In [None]:
from IPython.core.display import HTML
from datascience import *

import matplotlib
matplotlib.use('Agg')
%matplotlib inline
import matplotlib.pyplot as plt
import numpy as np
import os
plt.style.use('fivethirtyeight')

import pandas as pd
import zipfile
import io
import math

def css_styling():
    styles = open('../notebook_styles.css', 'r').read()
    return HTML(styles)
css_styling()

In [None]:
#Loading testing data
from client.api.notebook import Notebook 
lab04 = Notebook('lab04.ok')
_ = lab04.auth(inline=True)

# Lab 04 - Introduction to population growth

## Introductions

**What is your partner's name?**

[ANSWER HERE]

**What year is your partner in? (Freshman, Sophomore, etc)**

[ANSWER HERE]

**Who is your partner's favorite band or singer?**

[ANSWER HERE]

## Growth

Today, we started class by talking about population growth in general. [Here are the slides](https://docs.google.com/presentation/d/1GGKyk3dl_yB3Gd5EO9rM_nLSgqRytQf5H9Gpm333lpQ/edit?usp=sharing), which have the formulas we developed.

We'll start by opening up estimating population counts from the United Nations Population Division.

In [None]:
unpd_pop = Table.read_table('../data/UNPD/unpd_pop_cleaned.csv')
unpd_pop

Note that the population counts are reported in thousands of people. So Djibouti's 1950 `population` value of 62.001 means that UNPD estimates that there were 62.001 X 1000 = 62,001 people in Djibouti in 1950.

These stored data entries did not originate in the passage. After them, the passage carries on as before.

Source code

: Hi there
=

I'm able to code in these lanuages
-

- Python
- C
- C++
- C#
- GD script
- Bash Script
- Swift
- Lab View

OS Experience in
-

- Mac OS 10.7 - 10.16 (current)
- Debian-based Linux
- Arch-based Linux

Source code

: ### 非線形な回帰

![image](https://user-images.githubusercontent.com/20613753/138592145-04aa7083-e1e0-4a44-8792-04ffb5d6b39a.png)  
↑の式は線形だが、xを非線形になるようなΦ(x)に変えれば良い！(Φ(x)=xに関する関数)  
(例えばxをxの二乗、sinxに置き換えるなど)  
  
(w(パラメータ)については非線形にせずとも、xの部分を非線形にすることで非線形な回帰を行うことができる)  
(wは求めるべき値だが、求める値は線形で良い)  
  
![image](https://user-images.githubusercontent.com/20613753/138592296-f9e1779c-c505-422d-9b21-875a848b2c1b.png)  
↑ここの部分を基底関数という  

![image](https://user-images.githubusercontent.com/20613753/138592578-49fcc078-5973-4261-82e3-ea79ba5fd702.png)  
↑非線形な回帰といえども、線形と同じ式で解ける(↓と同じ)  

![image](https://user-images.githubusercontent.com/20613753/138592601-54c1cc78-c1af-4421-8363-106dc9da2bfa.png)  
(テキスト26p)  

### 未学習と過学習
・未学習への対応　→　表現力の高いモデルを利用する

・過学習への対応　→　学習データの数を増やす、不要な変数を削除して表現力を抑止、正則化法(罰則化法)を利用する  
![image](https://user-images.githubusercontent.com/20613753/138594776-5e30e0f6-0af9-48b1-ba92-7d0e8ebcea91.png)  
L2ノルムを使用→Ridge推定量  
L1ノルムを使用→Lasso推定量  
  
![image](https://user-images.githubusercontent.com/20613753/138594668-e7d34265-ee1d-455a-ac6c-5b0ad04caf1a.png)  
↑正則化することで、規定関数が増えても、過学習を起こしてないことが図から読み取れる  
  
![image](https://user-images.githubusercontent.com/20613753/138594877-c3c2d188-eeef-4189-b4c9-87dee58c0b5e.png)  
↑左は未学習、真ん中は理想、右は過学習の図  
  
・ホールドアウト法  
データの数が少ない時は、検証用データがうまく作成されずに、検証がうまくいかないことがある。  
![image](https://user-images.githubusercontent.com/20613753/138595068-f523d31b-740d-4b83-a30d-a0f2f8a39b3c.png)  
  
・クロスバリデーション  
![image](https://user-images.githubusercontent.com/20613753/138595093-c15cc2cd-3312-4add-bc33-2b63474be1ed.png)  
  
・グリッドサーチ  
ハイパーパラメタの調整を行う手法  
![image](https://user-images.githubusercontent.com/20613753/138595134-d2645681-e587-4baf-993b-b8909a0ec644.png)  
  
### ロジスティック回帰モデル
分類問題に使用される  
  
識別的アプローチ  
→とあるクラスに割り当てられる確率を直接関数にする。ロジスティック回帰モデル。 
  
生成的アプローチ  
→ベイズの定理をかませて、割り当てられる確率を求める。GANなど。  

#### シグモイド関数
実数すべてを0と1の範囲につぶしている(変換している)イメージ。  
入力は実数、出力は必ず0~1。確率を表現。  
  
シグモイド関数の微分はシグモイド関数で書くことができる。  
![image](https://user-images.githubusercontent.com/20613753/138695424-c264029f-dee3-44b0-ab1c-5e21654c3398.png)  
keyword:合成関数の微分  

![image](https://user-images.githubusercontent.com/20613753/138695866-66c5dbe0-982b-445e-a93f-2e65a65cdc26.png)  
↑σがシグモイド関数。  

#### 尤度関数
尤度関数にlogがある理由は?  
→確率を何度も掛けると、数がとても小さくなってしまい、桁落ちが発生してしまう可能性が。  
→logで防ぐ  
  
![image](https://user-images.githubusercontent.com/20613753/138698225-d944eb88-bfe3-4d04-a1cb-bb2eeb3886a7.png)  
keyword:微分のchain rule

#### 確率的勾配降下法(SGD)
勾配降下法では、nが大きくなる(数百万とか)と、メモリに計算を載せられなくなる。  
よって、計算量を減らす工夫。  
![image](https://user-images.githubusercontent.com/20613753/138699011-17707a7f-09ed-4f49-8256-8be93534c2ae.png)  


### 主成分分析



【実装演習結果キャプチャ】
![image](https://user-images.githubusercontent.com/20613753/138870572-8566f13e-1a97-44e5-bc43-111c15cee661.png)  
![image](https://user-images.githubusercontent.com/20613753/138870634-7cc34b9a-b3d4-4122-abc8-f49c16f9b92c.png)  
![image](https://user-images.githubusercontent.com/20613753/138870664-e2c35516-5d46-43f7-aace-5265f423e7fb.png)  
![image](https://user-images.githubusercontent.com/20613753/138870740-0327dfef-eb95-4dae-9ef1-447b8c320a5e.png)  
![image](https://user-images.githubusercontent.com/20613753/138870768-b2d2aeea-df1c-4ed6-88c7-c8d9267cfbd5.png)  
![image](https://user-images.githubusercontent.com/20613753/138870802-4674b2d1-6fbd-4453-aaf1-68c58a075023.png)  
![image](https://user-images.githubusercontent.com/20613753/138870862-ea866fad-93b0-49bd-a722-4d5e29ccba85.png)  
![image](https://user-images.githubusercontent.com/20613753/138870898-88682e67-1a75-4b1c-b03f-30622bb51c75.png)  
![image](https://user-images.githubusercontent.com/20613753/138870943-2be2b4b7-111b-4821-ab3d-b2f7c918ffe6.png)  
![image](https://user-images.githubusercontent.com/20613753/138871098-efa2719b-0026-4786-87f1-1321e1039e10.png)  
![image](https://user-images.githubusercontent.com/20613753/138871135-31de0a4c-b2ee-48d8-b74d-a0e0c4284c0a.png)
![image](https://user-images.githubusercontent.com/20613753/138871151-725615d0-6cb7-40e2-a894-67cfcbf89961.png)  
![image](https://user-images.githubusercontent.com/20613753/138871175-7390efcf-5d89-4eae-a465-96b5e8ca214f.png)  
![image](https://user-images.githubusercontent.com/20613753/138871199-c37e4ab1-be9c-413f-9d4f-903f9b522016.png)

Following the pattern we've used in previous labs, we'll look closely at one country, and then we'll generalize our analysis.

**Question - Plot the population for Malawi over time (so, time on the x axis and population on the y axis)**

In [None]:
...

Now we'll deepen our understanding of growth rates by calculating the growth rate in Malawi from 1960 to 1961 by hand. We'll do this in two steps: first, we'll filter down to Malawi data; second, we'll look at those filtered data and plug the population for 1961 and 1960 into the formula for the growth rate $r$.

**Question - Grab the population data for Malawi**

In [None]:
malawi = ...
malawi.show()

### The growth rate $r$

As we discussed, we can measure the rate at which a population's size is changing over time by calculating the growth rate $r$. If a population starts out being size $K(0)$ at time $t=0$ and ends up being size $K(T)$ at time $t=T$, then the growth rate $r$ satisfies the equation

$$
K(T) = e^{rT}K(0).
$$

In particular, when we consider a time period of $T=1$ year, we have

$$
K(1) = e^{r}K(0).
$$
  
We can now solve for $r$:
  
$$
\begin{aligned}
e^{r} &= \frac{K(1)}{K(0)}\\
\Leftrightarrow r &= \log\left(\frac{K(1)}{K(0)}\right)\\
\Leftrightarrow r &= \log\left(K(1)\right) - \log\left(K(0)\right).
\end{aligned}
$$

If we wish to express $r$ as a percentage, we can multiply it by 100.

**Question - Looking at the table above, calculate the growth rate for Malawi from 1960 to 1961. Express your answer as a percentage.**

In [None]:
## Malawi growth rate from 1960 to 1961
malawi_r_1960 = ...
malawi_r_1960

In [None]:
_ = lab04.grade('test_malawi_1960_r')

You should get an answer of $r \approx 0.0222$, which is a growth rate of about 2.2 percent

To develop some intuition for growth rates, we'll calculate growth rates for Malawi over time.  There are different ways to do this; since we're practicing loops in this class, we'll write a loop.  
  
The first step is to get a set of periods to loop over.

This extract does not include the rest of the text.